[Experience Summary] How to troubleshoot memory leaks in Node? Share ideas-JS Tutorial-php.cn

Table of Contents

Problem description

1. Determine the time range when the memory leak occurs

2. Collect heapdump data

3 . Combine the data from the monitoring panel for analysis

Memory leak scenario

Summary

Others

Home

Web Front-end

JS Tutorial

[Experience Summary] How to troubleshoot memory leaks in Node? Share ideas

青灯夜游

Jan 28, 2023 pm 07:25 PM

front end node.js

How to troubleshoot memory leaks in Node? The following article will summarize the Node memory leak troubleshooting experience for everyone. I hope it will be helpful to everyone!

[Experience Summary] How to troubleshoot memory leaks in Node? Share ideas

In the scenario of Nodejs server-side development, Memory leak is definitely the most troublesome problem; But as long as the project continues to be developed and iterated, the problem of memory leak is absolutely inevitable, it just happens sooner or later. Therefore, systematically mastering effective memory leak troubleshooting methods is the most basic and core ability of a Nodejs engineer.

The difficulty in dealing with memory leaks is how to find out among countless functions and functions exactly which function and function in which line and line causes the memory leak. Unfortunately, there are currently no tools on the market that can easily locate memory leaks, so many engineers who encounter this problem for the first time will feel confused and don't know how to deal with it. Here I will share my handling ideas based on a case of investigating Memory Leak in 22 years.

Problem description

2022 Q4 One day, the R&D user group reported that our R&D platform could not be accessed, and a large number of exceptions occurred in the background. The task is not completed. The first reaction is that there may be a memory leak. Fortunately, the service is connected to monitoring (prometheus grafana). In the grafana monitoring panel, it is found that the memory has been out of control since 10.00. There has been an apparent data leak. [Related tutorial recommendations: nodejs video tutorial]

DX 内存泄漏监控图.png

##Instructions:

process memory: rss (Resident Set Size), the resident memory size of the process.

heapTotal: The total size of the V8 heap.

heapUsed: The size of the V8 heap used.

external: V8 off-heap memory usage.

You can call the global method
process.memoryUsage() in Nodejs to obtain these data, among which heapTotal and heapUsed is the usage of V8 heap, which is where JavaScript objects in Node.js are stored. And external represents memory allocated in non-V8 heap, such as C objects. rss is the total memory usage of the process. Generally, when looking at monitoring data, just focus on the heapUsed indicator.

Memory leak types

Memory leaks are mainly divided into:

Local leak

In fact, whether it is a global memory leak or a local memory leak, all you need to do is It is to narrow the scope of exclusion as much as possible.

Global memory leak

Global content leaks generally occur in:

Middleware and components , this type of memory leak is also the easiest to troubleshoot.

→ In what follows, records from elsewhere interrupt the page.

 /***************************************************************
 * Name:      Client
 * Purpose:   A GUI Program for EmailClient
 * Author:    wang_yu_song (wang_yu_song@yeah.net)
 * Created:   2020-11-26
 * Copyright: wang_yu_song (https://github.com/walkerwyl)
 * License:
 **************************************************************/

Unfortunately, the memory leak I encountered in

2022 Q4 does not belong to this type, so I have to analyze it according to the idea of local leakage.

Dichotomy troubleshooting

I will not talk about other scientific analysis methods for this type. In this case, I think using the dichotomy method is the fastest.

Process flow:

Comment out half of the code first (reduce it by half
Middleware, Component, or the use of other common logic)
Choose an interface or write a new test interface for stress testing
If a memory leak occurs , then the leak point is in the currently used code. If there is no leak, the leak point will appear at
and then keep repeating the above process for about 20 ~ 60 minutes. The memory leak can definitely be located. The detailed location of

In 2020, when I was working on an SSR application based on
Nuxt, the stress test before going online found an application memory leak, which was determined to be global. After the unexpected leak, it took about 30 minutes to successfully locate the problem using the dichotomy method. The reason for the leak at that time was that we were using
axios on the server side. Later, we unified axios and replaced all related ones with node-fetch and it was solved. Since then, I have switched to axios PDST and I will never use axios in the Node service.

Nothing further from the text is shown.